In 1818, Kukuljević Sakcinski became the deputy county prefect of Varaždin County and held the function until 1831. Subsequently, he was appointed a member of the Royal Court Table (first-instance and appellate court) from 1831 to 1850. A year after his appointment to the Royal Court Table, Kukuljević Sakcinski was also elected to the Croatian Sabor, which in turn elected him as one of its delegates to the Diet of Hungary held in 1825 and again in 1832–1836. He and two other delegates – Count Janko Drašković and Herman Bužan – were instructed to defend municipal rights of Croatia, the temporary nature of the decision to cede authority to the Hungarian Diet until Croatia has sufficient territory to become self-reliant and to protect the official status of Latin language in Croatia. Finally, the delegates were to petition the king, if they were unsuccessful in the parliament, to grant Croatia the same autonomy in decision-making as enjoyed by Transylvania.

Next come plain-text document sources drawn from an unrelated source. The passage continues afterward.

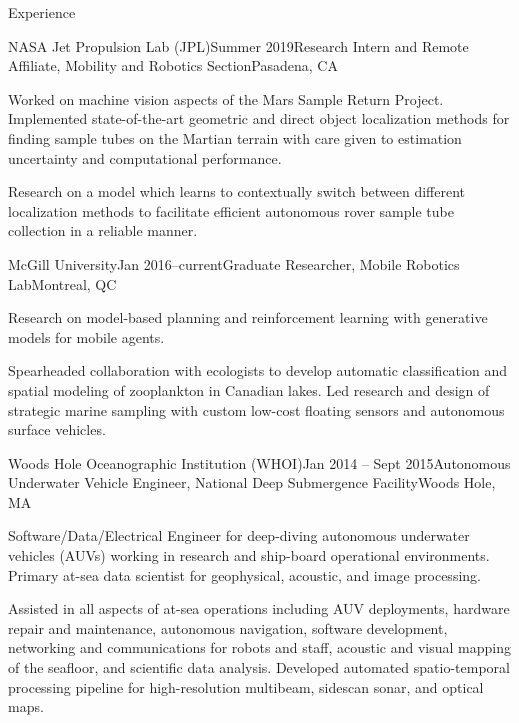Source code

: \documentclass{resume} %
\begin{document}
\begin{rSection}{Experience}
\begin{rSubsection}{NASA Jet Propulsion Lab (JPL)}{Summer 2019}{Research Intern and Remote Affiliate, Mobility and Robotics Section}{Pasadena, CA}
\item{Worked on machine vision aspects of the Mars Sample Return Project. Implemented state-of-the-art geometric and direct object localization methods for finding sample tubes on the Martian terrain with care given to estimation uncertainty and computational performance.}
\item{Research on a model which learns to contextually switch between different localization methods to facilitate efficient autonomous rover sample tube collection in a reliable manner.}
\end{rSubsection}
	\vspace{-.2cm}
\begin{rSubsection}{McGill University}{Jan 2016--current}{Graduate Researcher, Mobile Robotics Lab}{Montreal, QC}
\item{Research on model-based planning and reinforcement learning with generative models for mobile agents.}
\item{Spearheaded collaboration with ecologists to develop automatic classification and spatial modeling of zooplankton in Canadian lakes. Led research and design of strategic marine sampling with custom low-cost floating sensors and autonomous surface vehicles.}
\end{rSubsection}
	\vspace{-.2cm}
\begin{rSubsection}{Woods Hole Oceanographic Institution (WHOI)}{Jan 2014 -- Sept 2015}{Autonomous Underwater Vehicle Engineer, National Deep Submergence Facility}{Woods Hole, MA}
\item{Software/Data/Electrical Engineer for deep-diving autonomous underwater vehicles (AUVs) working in research and ship-board operational environments. Primary at-sea data scientist for geophysical, acoustic, and image processing.}
\item{Assisted in all aspects of at-sea operations including AUV deployments, hardware repair and maintenance, autonomous navigation, software development, networking and communications for robots and staff, acoustic and visual mapping of the seafloor, and scientific data analysis. Developed automated spatio-temporal processing pipeline for high-resolution multibeam, sidescan sonar, and optical maps.}

\end{rSubsection}
\end{rSection}
\end{document}
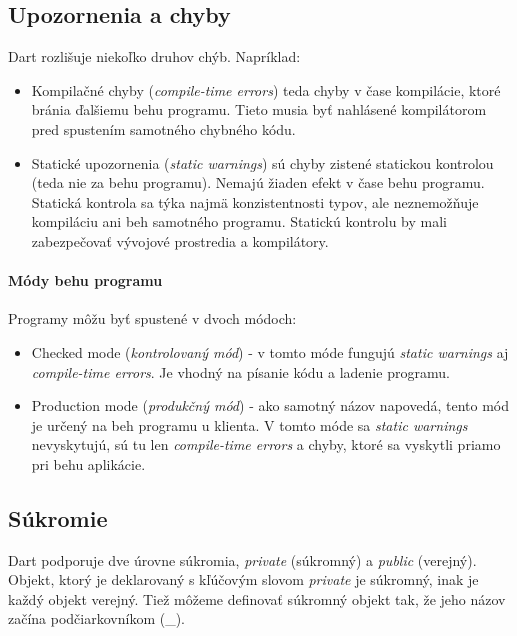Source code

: \subsection{Upozornenia a chyby}%
Dart rozlišuje niekoľko druhov chýb. Napríklad:
\begin{itemize}
\item Kompilačné chyby (\emph{compile-time errors}) teda chyby v čase kompilácie, ktoré bránia ďalšiemu behu programu. Tieto musia byť nahlásené kompilátorom pred spustením samotného chybného kódu.
\item Statické upozornenia (\emph{static warnings}) sú chyby zistené statickou kontrolou (teda nie za behu programu). Nemajú žiaden efekt v čase behu programu.
Statická kontrola sa týka najmä konzistentnosti typov, ale neznemožňuje kompiláciu ani beh samotného programu. Statickú kontrolu by mali zabezpečovať vývojové prostredia a kompilátory.
\end{itemize}

\paragraph{Módy behu programu}
Programy môžu byť spustené v dvoch módoch:%
\begin{itemize}
\item Checked mode (\emph{kontrolovaný mód}) - v tomto móde fungujú \emph{static warnings} aj \emph{compile-time errors}. Je vhodný na písanie kódu a ladenie programu.
\item Production mode (\emph{produkčný mód}) - ako samotný názov napovedá, tento mód je určený na beh programu u klienta. V tomto móde sa \emph{static warnings} nevyskytujú, sú tu len \emph{compile-time errors} a chyby, ktoré sa vyskytli priamo pri behu aplikácie.
\end{itemize}

\subsection{Súkromie}
Dart podporuje dve úrovne súkromia, \emph{private} (súkromný) a \emph{public} (verejný).
Objekt, ktorý je deklarovaný s kľúčovým slovom \emph{private} je súkromný, inak je každý objekt verejný. 
Tiež môžeme definovať súkromný objekt tak, že jeho názov začína podčiarkovníkom (\glqq\_\grqq). 

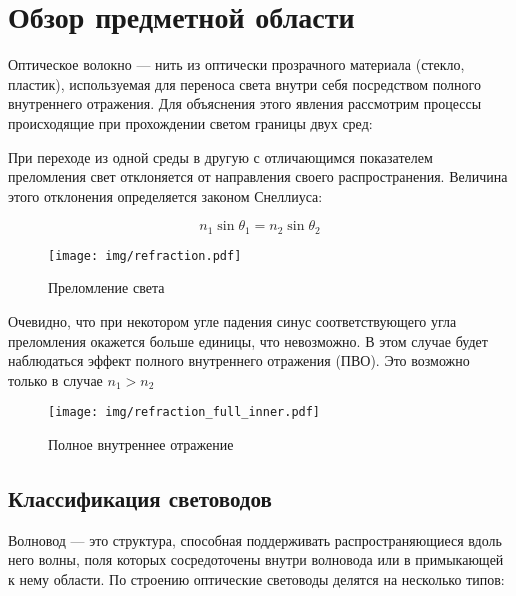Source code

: \chapter{Обзор предметной области}
Оптическое волокно — нить из оптически прозрачного материала (стекло, пластик), используемая для переноса света внутри себя посредством полного внутреннего отражения. Для объяснения этого явления рассмотрим процессы происходящие при прохождении светом границы двух сред:

При переходе из одной среды в другую с отличающимся показателем преломления свет отклоняется от направления своего распространения. Величина этого отклонения определяется законом Снеллиуса:

\begin{equation}
 n_1 \sin\theta_1 = n_2 \sin\theta_2
\end{equation}

\begin{figure}[h!]
\texttt{[image: img/refraction.pdf]}
\caption{Преломление света}
\end{figure}

Очевидно, что при некотором угле падения синус соответствующего угла преломления окажется больше единицы, что невозможно. В этом случае будет наблюдаться эффект полного внутреннего отражения (ПВО). Это возможно только в случае $n_1 > n_2$

\begin{figure}[h!]
\texttt{[image: img/refraction\_full\_inner.pdf]}
\caption{Полное внутреннее отражение}
\end{figure}

\section{Классификация световодов}
Волновод — это структура, способная поддерживать распространяющиеся вдоль него волны, поля которых сосредоточены внутри волновода или в примыкающей к нему области. По строению оптические световоды делятся на несколько типов:

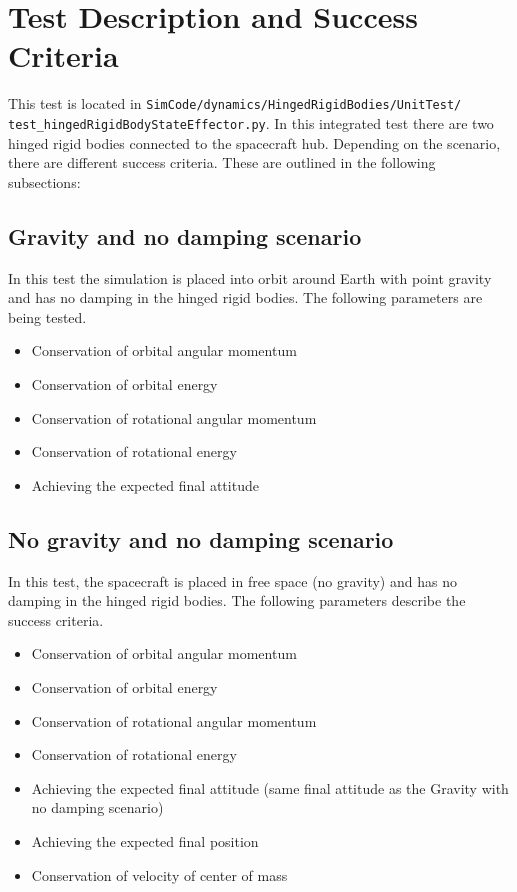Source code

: \section{Test Description and Success Criteria}
This test is located in \texttt{SimCode/dynamics/HingedRigidBodies/UnitTest/\newline
test\_hingedRigidBodyStateEffector.py}. In this integrated test there are two hinged rigid bodies connected to the spacecraft hub.  Depending on the scenario, there are different success criteria. These are outlined in the following subsections:
\subsection{Gravity and no damping scenario}
In this test the simulation is placed into orbit around Earth with point gravity and has no damping in the hinged rigid bodies. The following parameters are being tested. 
\begin{itemize}
	\item Conservation of orbital angular momentum
	\item Conservation of orbital energy
	\item Conservation of rotational angular momentum
	\item Conservation of rotational energy
	\item Achieving the expected final attitude
\end{itemize}

\subsection{No gravity and no damping scenario}
In this test, the spacecraft is placed in free space (no gravity) and has no damping in the hinged rigid bodies. The following parameters describe the success criteria.
\begin{itemize}
\item Conservation of orbital angular momentum
\item Conservation of orbital energy
\item Conservation of rotational angular momentum
\item Conservation of rotational energy
\item Achieving the expected final attitude (same final attitude as the Gravity with no damping scenario)
\item Achieving the expected final position
\item Conservation of velocity of center of mass
\end{itemize}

In the two parliaments, he opposed Magyarisation of Croatia, particularly contesting proposals to introduce Hungarian language as the official language of Croatia. Kukuljević Sakcinski was appointed the arch-principal of all schools in Croatia and Slavonia in 1837. He used the position to obstruct decisions of the Diet of Hungary on introduction of Hungarian language as a mandatory teaching subject. This contributed to the decision by the authorities to force him to retire in 1843. In the period from 1836 to 1846, Kukuljević Sakcinski was the president of the Croatian Music Institute.

After his wife's death, Kukuljević Sakcinski sold off all his estates in Ivanec, Jurketinec and Cerje, retaining only the Tonimir manor house near Varaždinske Toplice which he had built for himself and his son Ivan. He died in the manor house on 28 August 1851.